• Input data:

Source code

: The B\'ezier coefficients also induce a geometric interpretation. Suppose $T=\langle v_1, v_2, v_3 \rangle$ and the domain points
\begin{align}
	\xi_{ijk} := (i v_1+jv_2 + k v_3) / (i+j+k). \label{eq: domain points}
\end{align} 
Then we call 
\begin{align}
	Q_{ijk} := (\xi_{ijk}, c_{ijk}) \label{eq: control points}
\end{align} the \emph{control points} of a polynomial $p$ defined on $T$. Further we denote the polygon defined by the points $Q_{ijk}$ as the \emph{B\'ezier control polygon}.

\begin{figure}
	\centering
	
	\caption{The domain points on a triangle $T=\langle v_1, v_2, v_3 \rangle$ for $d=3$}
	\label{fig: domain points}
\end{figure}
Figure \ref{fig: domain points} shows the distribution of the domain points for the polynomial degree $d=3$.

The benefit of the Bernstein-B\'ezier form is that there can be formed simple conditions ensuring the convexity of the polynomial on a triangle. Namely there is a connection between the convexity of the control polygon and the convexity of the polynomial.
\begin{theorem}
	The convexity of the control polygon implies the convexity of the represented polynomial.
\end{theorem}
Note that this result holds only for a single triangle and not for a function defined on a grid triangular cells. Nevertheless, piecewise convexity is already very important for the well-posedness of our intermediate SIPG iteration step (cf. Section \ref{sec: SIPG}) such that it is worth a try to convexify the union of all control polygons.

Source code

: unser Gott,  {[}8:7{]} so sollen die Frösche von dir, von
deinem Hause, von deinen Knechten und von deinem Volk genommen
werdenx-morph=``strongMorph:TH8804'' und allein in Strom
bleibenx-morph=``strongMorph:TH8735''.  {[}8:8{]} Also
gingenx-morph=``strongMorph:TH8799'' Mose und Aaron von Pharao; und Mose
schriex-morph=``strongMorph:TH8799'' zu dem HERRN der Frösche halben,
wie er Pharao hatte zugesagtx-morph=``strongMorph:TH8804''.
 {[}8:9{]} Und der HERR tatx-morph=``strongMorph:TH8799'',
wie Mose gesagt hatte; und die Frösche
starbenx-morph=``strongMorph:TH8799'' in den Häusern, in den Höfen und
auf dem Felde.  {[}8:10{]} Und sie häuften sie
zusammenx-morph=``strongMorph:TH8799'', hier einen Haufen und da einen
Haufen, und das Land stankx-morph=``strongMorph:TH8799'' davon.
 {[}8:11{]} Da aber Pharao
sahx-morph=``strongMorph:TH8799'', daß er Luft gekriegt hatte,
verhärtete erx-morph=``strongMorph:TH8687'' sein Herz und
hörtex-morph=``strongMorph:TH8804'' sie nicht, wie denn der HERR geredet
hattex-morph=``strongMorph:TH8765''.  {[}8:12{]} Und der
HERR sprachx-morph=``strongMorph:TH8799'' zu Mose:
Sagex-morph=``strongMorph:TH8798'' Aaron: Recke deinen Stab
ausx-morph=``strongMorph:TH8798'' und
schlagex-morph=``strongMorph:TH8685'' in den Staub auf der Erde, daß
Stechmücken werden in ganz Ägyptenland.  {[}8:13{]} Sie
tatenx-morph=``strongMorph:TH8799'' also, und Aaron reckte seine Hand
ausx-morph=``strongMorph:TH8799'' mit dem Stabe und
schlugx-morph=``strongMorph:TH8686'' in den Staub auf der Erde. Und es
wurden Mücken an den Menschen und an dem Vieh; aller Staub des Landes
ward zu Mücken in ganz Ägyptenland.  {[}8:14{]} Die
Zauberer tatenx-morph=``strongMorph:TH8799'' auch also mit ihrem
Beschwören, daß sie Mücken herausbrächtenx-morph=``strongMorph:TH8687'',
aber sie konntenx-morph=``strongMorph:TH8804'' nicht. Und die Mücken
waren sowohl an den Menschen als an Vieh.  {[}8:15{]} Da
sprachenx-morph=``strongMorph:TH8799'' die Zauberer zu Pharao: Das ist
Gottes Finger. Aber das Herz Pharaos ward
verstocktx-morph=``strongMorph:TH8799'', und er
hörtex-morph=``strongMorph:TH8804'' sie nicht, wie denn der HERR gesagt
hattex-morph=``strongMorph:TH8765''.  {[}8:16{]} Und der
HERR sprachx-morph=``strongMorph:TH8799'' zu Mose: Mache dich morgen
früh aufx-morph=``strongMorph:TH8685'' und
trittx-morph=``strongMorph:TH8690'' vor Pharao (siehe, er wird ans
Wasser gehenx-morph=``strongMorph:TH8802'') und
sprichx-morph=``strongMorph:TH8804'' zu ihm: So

• About this exercise: Lines from the top of the data above through the line with "polynomial degree $d=3$.", both ends included: copy them exactly, nothing more.

• The answer:
Source code

: The B\'ezier coefficients also induce a geometric interpretation. Suppose $T=\langle v_1, v_2, v_3 \rangle$ and the domain points
\begin{align}
	\xi_{ijk} := (i v_1+jv_2 + k v_3) / (i+j+k). \label{eq: domain points}
\end{align} 
Then we call 
\begin{align}
	Q_{ijk} := (\xi_{ijk}, c_{ijk}) \label{eq: control points}
\end{align} the \emph{control points} of a polynomial $p$ defined on $T$. Further we denote the polygon defined by the points $Q_{ijk}$ as the \emph{B\'ezier control polygon}.

\begin{figure}
	\centering
	
	\caption{The domain points on a triangle $T=\langle v_1, v_2, v_3 \rangle$ for $d=3$}
	\label{fig: domain points}
\end{figure}
Figure \ref{fig: domain points} shows the distribution of the domain points for the polynomial degree $d=3$.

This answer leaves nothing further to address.